Task statement :: Scan the records and identify every line in which the string "collection" occurs, then return those lines.

Stored data
★ ★ ★ ★ ★
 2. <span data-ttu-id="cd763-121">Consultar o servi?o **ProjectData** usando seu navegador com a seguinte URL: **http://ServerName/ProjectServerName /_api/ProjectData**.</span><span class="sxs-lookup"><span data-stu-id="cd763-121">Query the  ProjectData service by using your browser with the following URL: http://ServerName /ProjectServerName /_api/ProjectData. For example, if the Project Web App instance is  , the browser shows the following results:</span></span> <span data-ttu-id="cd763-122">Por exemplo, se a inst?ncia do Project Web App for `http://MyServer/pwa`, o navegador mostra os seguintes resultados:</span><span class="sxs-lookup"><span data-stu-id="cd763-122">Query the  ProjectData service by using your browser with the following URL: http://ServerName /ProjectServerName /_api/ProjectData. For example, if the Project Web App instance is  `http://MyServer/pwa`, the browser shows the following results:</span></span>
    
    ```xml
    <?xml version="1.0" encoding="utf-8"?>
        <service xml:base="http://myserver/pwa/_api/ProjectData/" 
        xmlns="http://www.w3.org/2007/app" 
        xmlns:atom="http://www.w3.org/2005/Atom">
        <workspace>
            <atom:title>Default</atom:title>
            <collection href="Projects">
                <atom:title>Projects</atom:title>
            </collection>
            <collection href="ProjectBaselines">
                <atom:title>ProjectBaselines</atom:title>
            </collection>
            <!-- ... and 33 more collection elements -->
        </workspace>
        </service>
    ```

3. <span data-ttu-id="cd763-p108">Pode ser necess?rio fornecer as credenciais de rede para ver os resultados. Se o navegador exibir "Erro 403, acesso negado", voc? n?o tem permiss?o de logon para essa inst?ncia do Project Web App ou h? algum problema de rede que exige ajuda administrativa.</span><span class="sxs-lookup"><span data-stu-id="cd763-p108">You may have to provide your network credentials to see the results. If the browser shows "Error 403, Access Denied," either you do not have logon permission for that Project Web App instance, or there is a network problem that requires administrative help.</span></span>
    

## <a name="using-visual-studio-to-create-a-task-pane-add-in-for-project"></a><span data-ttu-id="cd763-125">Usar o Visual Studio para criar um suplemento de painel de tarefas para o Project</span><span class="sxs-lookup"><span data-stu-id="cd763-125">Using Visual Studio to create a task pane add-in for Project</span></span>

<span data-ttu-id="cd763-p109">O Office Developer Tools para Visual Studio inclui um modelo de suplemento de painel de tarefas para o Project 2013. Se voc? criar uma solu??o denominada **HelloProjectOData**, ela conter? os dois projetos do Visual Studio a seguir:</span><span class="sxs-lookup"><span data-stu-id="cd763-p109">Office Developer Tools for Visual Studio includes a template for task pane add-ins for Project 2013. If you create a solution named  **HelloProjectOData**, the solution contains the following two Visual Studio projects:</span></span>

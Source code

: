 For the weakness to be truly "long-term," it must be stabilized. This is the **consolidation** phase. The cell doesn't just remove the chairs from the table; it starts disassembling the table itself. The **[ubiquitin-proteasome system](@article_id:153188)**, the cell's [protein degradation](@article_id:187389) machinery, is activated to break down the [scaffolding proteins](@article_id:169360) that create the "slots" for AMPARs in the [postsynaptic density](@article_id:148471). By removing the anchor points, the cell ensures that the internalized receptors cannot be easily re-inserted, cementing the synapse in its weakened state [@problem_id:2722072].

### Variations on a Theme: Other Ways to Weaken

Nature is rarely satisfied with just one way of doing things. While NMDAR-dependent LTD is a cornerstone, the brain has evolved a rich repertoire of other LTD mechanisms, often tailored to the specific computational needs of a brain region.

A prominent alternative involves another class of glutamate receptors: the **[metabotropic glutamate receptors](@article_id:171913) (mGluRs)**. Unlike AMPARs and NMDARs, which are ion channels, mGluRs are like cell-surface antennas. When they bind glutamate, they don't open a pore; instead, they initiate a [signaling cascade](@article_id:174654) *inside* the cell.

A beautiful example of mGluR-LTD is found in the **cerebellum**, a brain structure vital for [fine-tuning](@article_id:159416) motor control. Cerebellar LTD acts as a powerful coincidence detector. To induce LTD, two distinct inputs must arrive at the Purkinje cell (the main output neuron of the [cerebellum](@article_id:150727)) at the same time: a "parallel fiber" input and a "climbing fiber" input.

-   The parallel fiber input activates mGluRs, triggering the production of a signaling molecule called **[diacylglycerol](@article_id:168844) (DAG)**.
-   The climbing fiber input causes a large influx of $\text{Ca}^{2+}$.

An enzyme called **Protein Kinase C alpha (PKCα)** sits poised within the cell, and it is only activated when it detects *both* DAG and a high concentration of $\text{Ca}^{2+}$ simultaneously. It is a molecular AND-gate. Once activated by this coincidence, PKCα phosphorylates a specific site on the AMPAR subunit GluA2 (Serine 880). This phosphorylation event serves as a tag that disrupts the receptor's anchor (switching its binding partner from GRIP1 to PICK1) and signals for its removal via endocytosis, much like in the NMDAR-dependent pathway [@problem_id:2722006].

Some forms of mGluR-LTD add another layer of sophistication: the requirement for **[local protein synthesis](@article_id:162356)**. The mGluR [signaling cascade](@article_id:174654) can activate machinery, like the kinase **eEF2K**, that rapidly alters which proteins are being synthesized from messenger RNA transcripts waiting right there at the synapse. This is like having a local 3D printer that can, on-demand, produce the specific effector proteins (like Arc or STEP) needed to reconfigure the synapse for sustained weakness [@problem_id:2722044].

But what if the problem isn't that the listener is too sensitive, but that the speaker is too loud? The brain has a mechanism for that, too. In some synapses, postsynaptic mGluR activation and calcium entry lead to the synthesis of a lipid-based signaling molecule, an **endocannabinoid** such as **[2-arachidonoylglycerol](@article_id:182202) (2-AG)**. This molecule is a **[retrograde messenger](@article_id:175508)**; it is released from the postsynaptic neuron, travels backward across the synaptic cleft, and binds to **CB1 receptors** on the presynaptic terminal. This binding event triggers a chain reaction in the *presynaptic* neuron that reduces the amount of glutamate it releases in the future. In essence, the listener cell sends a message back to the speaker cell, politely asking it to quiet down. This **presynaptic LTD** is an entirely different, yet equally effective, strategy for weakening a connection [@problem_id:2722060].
★ ★ ★ ★ ★
Response area ::
            <collection href="Projects">
            </collection>
            <collection href="ProjectBaselines">
            </collection>
            <!-- ... and 33 more collection elements -->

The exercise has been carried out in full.